WHAT IS EXPECTED
Go through the entries below and work out how many lines include "internalizzante"; give only that number.

Collected data
* * *

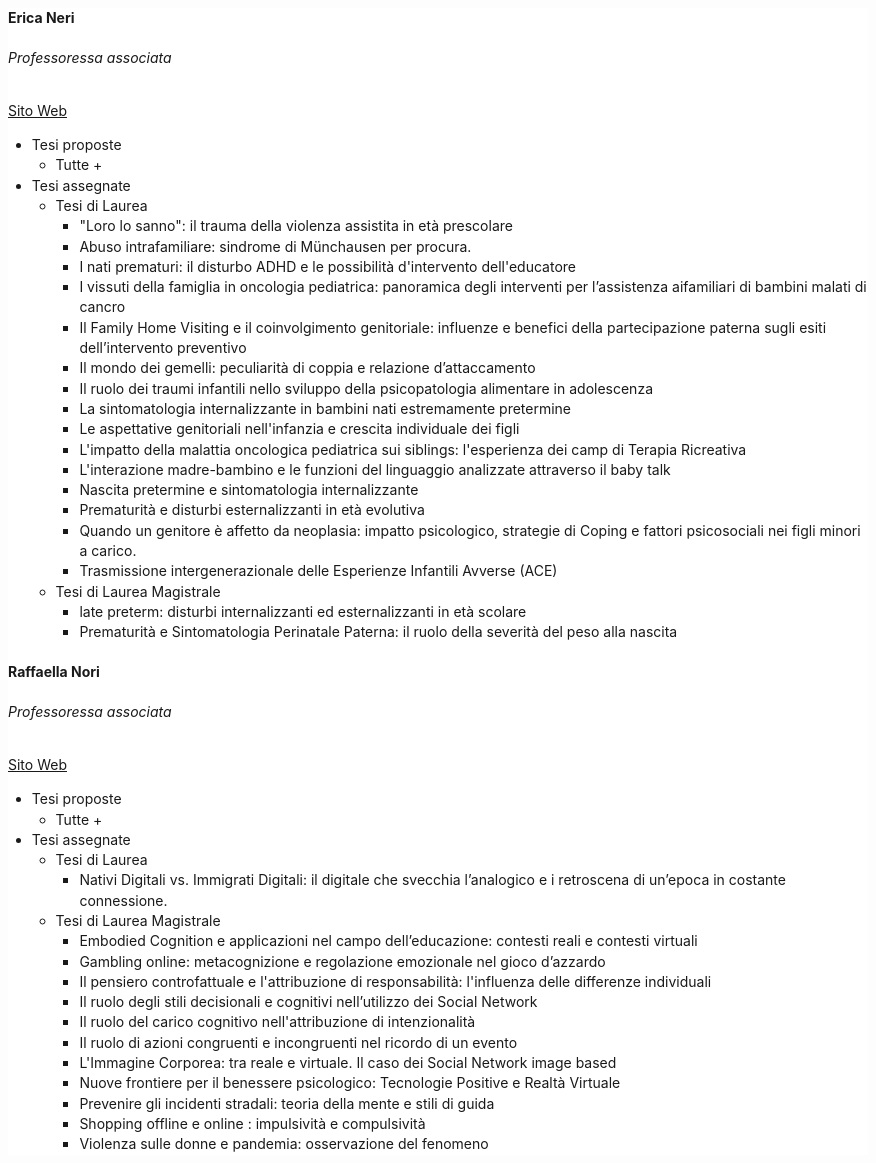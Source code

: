 #### Erica Neri
###### Professoressa associata
[Sito Web](https://www.unibo.it/sitoweb/erica.neri4)
 * Tesi proposte
   - Tutte
     + 
 * Tesi assegnate
   - Tesi di Laurea
     + "Loro lo sanno": il trauma della violenza assistita in età prescolare
     + Abuso intrafamiliare: sindrome di Münchausen per procura.
     + I nati prematuri: il disturbo ADHD e le possibilità d'intervento dell'educatore
     + I vissuti della famiglia in oncologia pediatrica: panoramica degli interventi per l’assistenza aifamiliari di bambini malati di cancro
     + Il Family Home Visiting e il coinvolgimento genitoriale: influenze e benefici della partecipazione paterna sugli esiti dell’intervento preventivo
     + Il mondo dei gemelli: peculiarità di coppia e relazione d’attaccamento
     + Il ruolo dei traumi infantili nello sviluppo della psicopatologia alimentare in adolescenza
     + La sintomatologia internalizzante in bambini nati estremamente pretermine
     + Le aspettative genitoriali nell'infanzia e crescita individuale dei figli
     + L'impatto della malattia oncologica pediatrica sui siblings: l'esperienza dei camp di Terapia Ricreativa
     + L'interazione madre-bambino e le funzioni del linguaggio analizzate attraverso il baby talk
     + Nascita pretermine e sintomatologia internalizzante
     + Prematurità e disturbi esternalizzanti in età evolutiva
     + Quando un genitore è affetto da neoplasia: impatto psicologico, strategie di Coping e fattori psicosociali nei figli minori a carico.
     + Trasmissione intergenerazionale delle Esperienze Infantili Avverse (ACE)
   - Tesi di Laurea Magistrale
     + late preterm: disturbi internalizzanti ed esternalizzanti in età scolare
     + Prematurità e Sintomatologia Perinatale Paterna: il ruolo della severità del peso alla nascita

#### Raffaella Nori
###### Professoressa associata
[Sito Web](https://www.unibo.it/sitoweb/raffaella.nori)
 * Tesi proposte
   - Tutte
     + 
 * Tesi assegnate
   - Tesi di Laurea
     + Nativi Digitali vs. Immigrati Digitali: il digitale che svecchia l’analogico e i retroscena di un’epoca in costante connessione.
   - Tesi di Laurea Magistrale
     + Embodied Cognition e applicazioni nel campo dell’educazione: contesti reali e contesti virtuali
     + Gambling online: metacognizione e regolazione emozionale nel gioco d’azzardo
     + Il pensiero controfattuale e l'attribuzione di responsabilità: l'influenza delle differenze individuali
     + Il ruolo degli stili decisionali e cognitivi nell’utilizzo dei Social Network
     + Il ruolo del carico cognitivo nell'attribuzione di intenzionalità
     + Il ruolo di azioni congruenti e incongruenti nel ricordo di un evento
     + L'Immagine Corporea: tra reale e virtuale. Il caso dei Social Network image based
     + Nuove frontiere per il benessere psicologico: Tecnologie Positive e Realtà Virtuale
     + Prevenire gli incidenti stradali: teoria della mente e stili di guida
     + Shopping offline e online : impulsività e compulsività
     + Violenza sulle donne e pandemia: osservazione del fenomeno

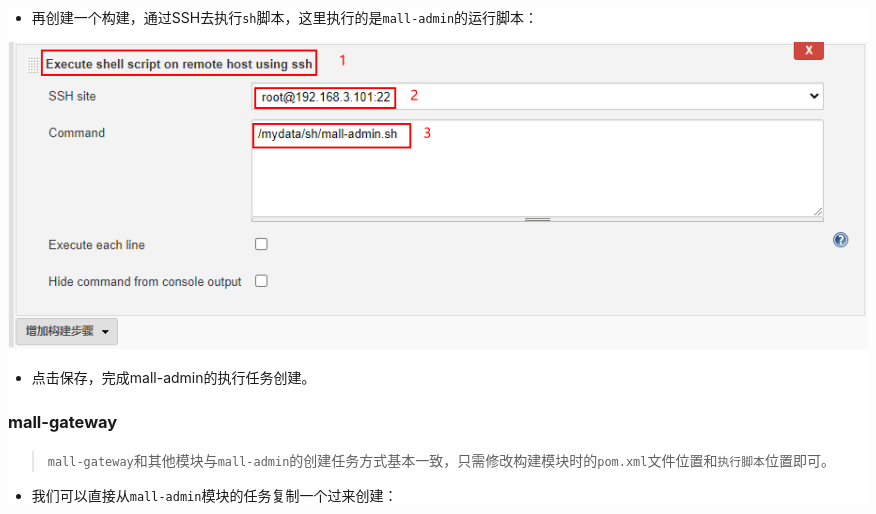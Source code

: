 - 再创建一个构建，通过SSH去执行`sh`脚本，这里执行的是`mall-admin`的运行脚本：

![](/img/mall/mall_swarm_jks_09.png)

- 点击保存，完成mall-admin的执行任务创建。

### mall-gateway

> `mall-gateway`和其他模块与`mall-admin`的创建任务方式基本一致，只需修改构建模块时的`pom.xml`文件位置和`执行脚本`位置即可。

- 我们可以直接从`mall-admin`模块的任务复制一个过来创建：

* * *

ANSWER TO THIS PROBLEM
2